Lo ringraziai e mi affrettai a seguire Agia, che era ormai molto distante. Zoppicava, e mi resi conto che dal momento in cui si era fatta male alla gamba aveva continuato a camminare. Stavo per raggiungerla e offrirle il braccio quando feci un passo falso, una di quelle situazioni che al momento sembrano terribilmente umilianti e che più tardi suscitano il riso. Con quello scivolone misi in moto gli eventi più strani della mia strana vita. Mi misi a correre e, seguendo una curva, arrivai troppo vicino all'orlo del sentiero.
Stavo avanzando a balzi lungo il bordo elastico… quando improvvisamente mi ritrovai immerso nell'acqua scura e gelida, ostacolato dal mantello. Per il tempo di un respiro venni riassalito dalla paura di annegare, poi mi raddrizzai ed emersi con la testa. La forza dell'abitudine acquisita con le nuotate estive nel Gyoll ebbe la meglio: soffiai l'acqua dal naso e dalla bocca, respirai a fondo e mi levai il cappuccio fradicio dalla faccia.
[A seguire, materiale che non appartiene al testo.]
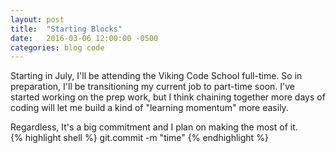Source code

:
```yaml
---
layout: post
title:  "Starting Blocks"
date:   2016-03-06 12:00:00 -0500
categories: blog code
---
```

Starting in July, I'll be attending the Viking Code School full-time. So in preparation, I'll be transitioning my current job to part-time soon. I've started working on the prep work, but I think chaining together more days of coding will let me build a kind of "learning momentum" more easily.

Regardless, It's a big commitment and I plan on making the most of it.
<br>
{% highlight shell %}
  git.commit -m "time"
{% endhighlight %}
Non appena riuscii a calmarmi, mi accorsi che avevo lasciato andare Terminus est, e in quel frangente perdere la spada mi parve ancora più terribile che morire. Mi tuffai, senza nemmeno togliermi gli stivali, affondando nel liquido color terra d'ombra che non era solo acqua, bensì acqua tramata dagli steli fibrosi delle canne. Quegli steli, nonostante accrescessero il rischio di annegare, furono la salvezza di Terminus est che senza di loro sarebbe caduta sul fondo e si sarebbe sepolta nel fango prima che potessi recuperarla. Così, invece, a otto o dieci cubiti sotto la superficie, la mia mano convulsa incontrò la forma benedetta dell'impugnatura d'onice.
Contemporaneamente, l'altra mano entrò in contatto con un oggetto del tutto diverso. Si trattava di una mano umana e la sua stretta coincise in maniera così perfetta con il recupero di Terminus est che ebbi l'impressione che fosse stato il proprietario della mano a restituirmi la spada, come era accaduto con la signora delle pellegrine. Provai uno slancio di folle gratitudine, poi la paura tornò, dieci volte più intensa: la mano trascinava la mia verso il fondo.